- Exercise -
Find the string "Digikey" in the data, and copy out each line that has it.

- Supplied material -
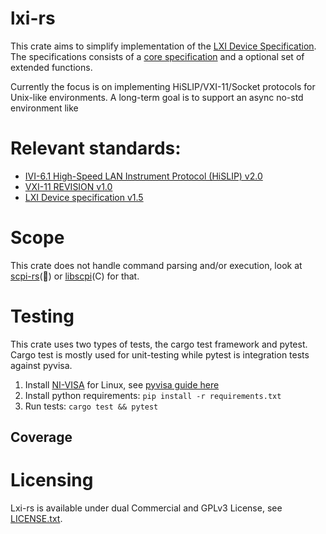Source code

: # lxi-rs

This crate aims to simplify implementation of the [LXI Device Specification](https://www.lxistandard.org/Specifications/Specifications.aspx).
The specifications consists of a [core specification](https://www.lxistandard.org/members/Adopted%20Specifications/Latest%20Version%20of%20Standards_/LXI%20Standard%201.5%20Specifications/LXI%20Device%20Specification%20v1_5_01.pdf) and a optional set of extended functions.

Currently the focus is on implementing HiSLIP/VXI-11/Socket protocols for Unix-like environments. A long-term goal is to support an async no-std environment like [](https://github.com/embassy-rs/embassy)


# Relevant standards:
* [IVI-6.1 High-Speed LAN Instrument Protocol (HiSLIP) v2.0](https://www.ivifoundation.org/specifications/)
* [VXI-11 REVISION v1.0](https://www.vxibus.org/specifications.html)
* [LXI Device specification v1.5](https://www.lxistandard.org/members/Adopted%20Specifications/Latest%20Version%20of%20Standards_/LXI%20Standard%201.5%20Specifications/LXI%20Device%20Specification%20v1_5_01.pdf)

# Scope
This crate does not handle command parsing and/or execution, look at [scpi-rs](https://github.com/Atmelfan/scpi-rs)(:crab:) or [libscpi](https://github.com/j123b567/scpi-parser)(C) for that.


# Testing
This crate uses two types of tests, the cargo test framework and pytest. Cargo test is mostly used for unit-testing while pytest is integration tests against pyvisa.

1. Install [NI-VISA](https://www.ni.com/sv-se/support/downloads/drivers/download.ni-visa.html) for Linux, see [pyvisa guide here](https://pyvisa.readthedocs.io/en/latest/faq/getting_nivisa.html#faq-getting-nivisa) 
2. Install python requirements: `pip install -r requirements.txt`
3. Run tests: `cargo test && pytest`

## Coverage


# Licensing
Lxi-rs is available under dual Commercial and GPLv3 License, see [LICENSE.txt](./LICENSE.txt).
==
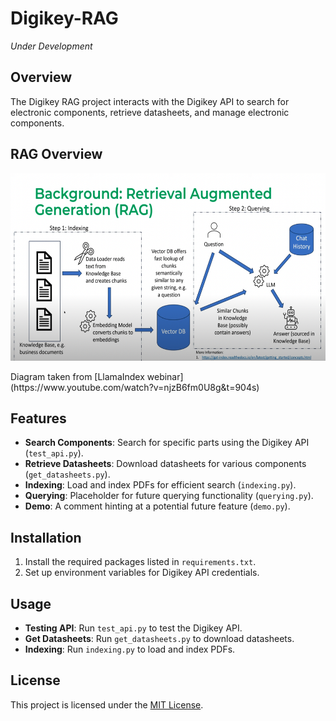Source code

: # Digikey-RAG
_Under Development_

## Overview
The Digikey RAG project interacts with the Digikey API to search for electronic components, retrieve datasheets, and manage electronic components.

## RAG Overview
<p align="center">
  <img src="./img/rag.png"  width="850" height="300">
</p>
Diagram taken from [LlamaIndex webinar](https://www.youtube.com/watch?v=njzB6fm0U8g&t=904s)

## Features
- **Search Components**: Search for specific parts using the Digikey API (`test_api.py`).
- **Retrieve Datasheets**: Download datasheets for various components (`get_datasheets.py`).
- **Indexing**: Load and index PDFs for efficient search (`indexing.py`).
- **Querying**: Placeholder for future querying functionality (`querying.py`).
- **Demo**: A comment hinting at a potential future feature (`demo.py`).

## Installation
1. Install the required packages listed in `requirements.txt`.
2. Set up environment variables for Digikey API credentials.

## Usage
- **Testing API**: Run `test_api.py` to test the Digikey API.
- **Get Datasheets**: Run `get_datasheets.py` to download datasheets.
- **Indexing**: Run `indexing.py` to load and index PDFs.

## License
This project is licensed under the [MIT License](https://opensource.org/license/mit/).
--
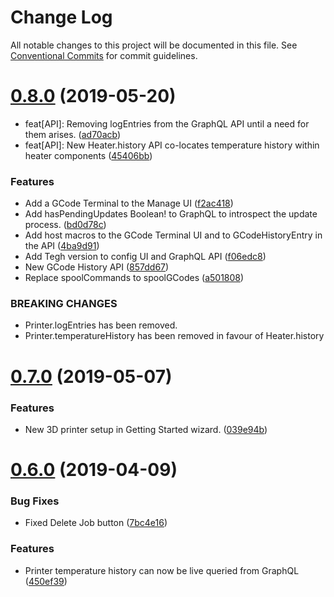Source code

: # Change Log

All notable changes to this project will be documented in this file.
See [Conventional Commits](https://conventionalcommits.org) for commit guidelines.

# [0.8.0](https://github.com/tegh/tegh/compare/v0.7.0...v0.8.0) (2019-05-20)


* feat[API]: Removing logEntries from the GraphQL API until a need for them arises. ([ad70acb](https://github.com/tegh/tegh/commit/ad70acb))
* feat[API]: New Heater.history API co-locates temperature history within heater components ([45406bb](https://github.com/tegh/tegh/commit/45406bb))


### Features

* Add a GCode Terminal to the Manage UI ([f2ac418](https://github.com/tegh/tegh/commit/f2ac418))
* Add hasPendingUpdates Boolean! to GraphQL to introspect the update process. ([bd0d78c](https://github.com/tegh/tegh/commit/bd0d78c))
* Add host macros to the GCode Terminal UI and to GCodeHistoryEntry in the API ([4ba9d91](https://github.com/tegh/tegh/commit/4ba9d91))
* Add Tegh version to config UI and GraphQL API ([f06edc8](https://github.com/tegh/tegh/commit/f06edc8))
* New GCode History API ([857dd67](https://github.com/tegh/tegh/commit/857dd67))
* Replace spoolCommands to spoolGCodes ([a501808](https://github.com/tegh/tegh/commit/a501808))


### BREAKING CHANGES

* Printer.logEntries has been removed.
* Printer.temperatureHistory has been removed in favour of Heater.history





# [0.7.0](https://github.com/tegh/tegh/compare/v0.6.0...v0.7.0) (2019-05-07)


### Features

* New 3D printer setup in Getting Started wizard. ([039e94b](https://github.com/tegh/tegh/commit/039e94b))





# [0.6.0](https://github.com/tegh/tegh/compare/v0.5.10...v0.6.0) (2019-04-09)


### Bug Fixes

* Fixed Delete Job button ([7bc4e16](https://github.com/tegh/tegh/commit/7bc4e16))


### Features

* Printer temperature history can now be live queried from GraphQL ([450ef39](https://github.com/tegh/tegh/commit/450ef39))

- Written response -
: # Digikey-RAG
The Digikey RAG project interacts with the Digikey API to search for electronic components, retrieve datasheets, and manage electronic components.
- **Search Components**: Search for specific parts using the Digikey API (`test_api.py`).
2. Set up environment variables for Digikey API credentials.
- **Testing API**: Run `test_api.py` to test the Digikey API.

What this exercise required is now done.